Quarterly: Full revision
- Has our understanding of WHO evolved?
- Should we graduate from individual to production mode?
- Is it time to spawn a second, separate agent to serve a different intention?
Three patterns for intentional evolution
Here are three patterns can help us evolve agentic systems without losing focus.
1. Deepen (most common)
Keep the same intention but serve it more powerfully. Instead of adding adjacent features, enhance the core workflow with richer capabilities, better accuracy, or faster performance.
For example, an agent that “explains Python functions” might evolve to provide interactive examples, visualize call graphs, or trace execution paths, all deepening the original explanation goal without changing the fundamental intention.
Signs we should deepen:
- Users love the core feature but want it to do more
- The original challenge still isn’t fully solved
- We can 10x the impact without changing the WHO or WHAT
2. Fork (when intentions diverge)
When users request features that would violate the original constraints or serve different workflows, create a separate agent with its own intention statement rather than diluting the original.
For example, if our read-only documentation analyzer users keep asking for auto-fixing capabilities, don’t break the read-only constraint. Instead, spawn a sibling “documentation fixer” agent with write permissions and its own clear intention.
Signs we should fork:
- Feature requests conflict with core constraints
- Different user segments want opposing behaviors
- The new capability would require fundamentally different architecture
3. Pivot (rare but necessary)
Sometimes we discover the original intention missed the real opportunity entirely. Pivoting means admitting this, crafting a new intention statement, and potentially deprecating the original approach.
For example, we might build an agent to “help write better commit messages” only to discover developers actually by far struggle most with understanding what changed in their code.
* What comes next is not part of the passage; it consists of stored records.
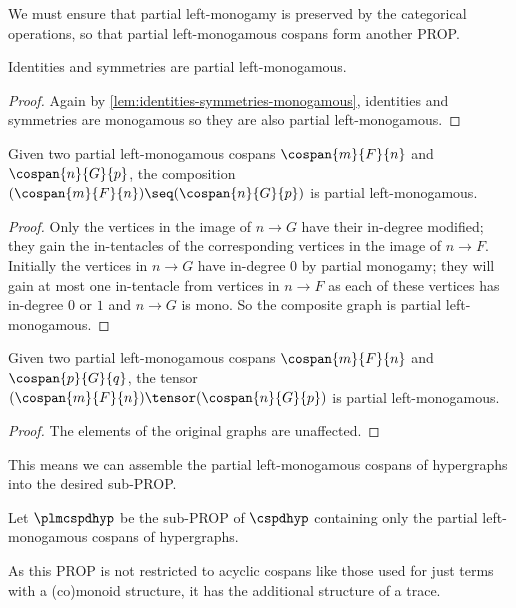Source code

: We must ensure that partial left-monogamy is preserved by the categorical
operations, so that partial left-monogamous cospans form another PROP.

\begin{lemma}\label{lem:partial-monogamous-id-sym}
    Identities and symmetries are partial left-monogamous.
\end{lemma}
\begin{proof}
    Again by \cref{lem:identities-symmetries-monogamous}, identities and
    symmetries are monogamous so they are also partial left-monogamous.
\end{proof}

\begin{lemma}
    Given two partial left-monogamous cospans
    \(\cospan{m}{F}{n}\) and
    \(\cospan{n}{G}{p}\), the composition \(
    (\cospan{m}{F}{n})
    \seq
    (\cospan{n}{G}{p})
    \) is partial left-monogamous.
\end{lemma}
\begin{proof}
    Only the vertices in the image of \(n \to G\) have their in-degree modified;
    they gain the in-tentacles of the corresponding vertices in the image of
    \(n \to F\).
    Initially the vertices in \(n \to G\) have in-degree \(0\) by partial
    monogamy; they will gain at most one in-tentacle from vertices in
    \(n \to F\) as each of these vertices has in-degree \(0\) or \(1\) and
    \(n \to G\) is mono.
    So the composite graph is partial left-monogamous.
\end{proof}

\begin{lemma}
    Given two partial left-monogamous cospans \(\cospan{m}{F}{n}\)
    and \(\cospan{p}{G}{q}\), the tensor \(
    (\cospan{m}{F}{n})
    \tensor
    (\cospan{n}{G}{p})
    \) is partial left-monogamous.
\end{lemma}
\begin{proof}
    The elements of the original graphs are unaffected.
\end{proof}

This means we can assemble the partial left-monogamous cospans of hypergraphs
into the desired sub-PROP.

\begin{definition}
    Let \(\plmcspdhyp\) be the sub-PROP of \(\cspdhyp\) containing only the
    partial left-monogamous cospans of hypergraphs.
\end{definition}

As this PROP is not restricted to acyclic cospans like those used for just
terms with a (co)monoid structure, it has the additional structure of a trace.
The pivot refocuses entirely on workflows to support change analysis rather than message crafting.
Signs we should pivot:
- User adoption is minimal despite technical success
- Users consistently use the tool for unintended purposes
- The real challenge is adjacent to, but different from, the original assumption
The power of precision
This framework helps us maintain intentional precision through the entire lifecycle of agents, from initial idea through production evolution.
If you believe that a sharp intention that serves 20 users excellently beats a vague intention that serves 2,000 users poorly, this framework is for you. Use it, modify it, maybe implement it as agentic workflows and use it to efficiently validate design ideas. Pass it around. Because with agentic AI, intention is power (and profit).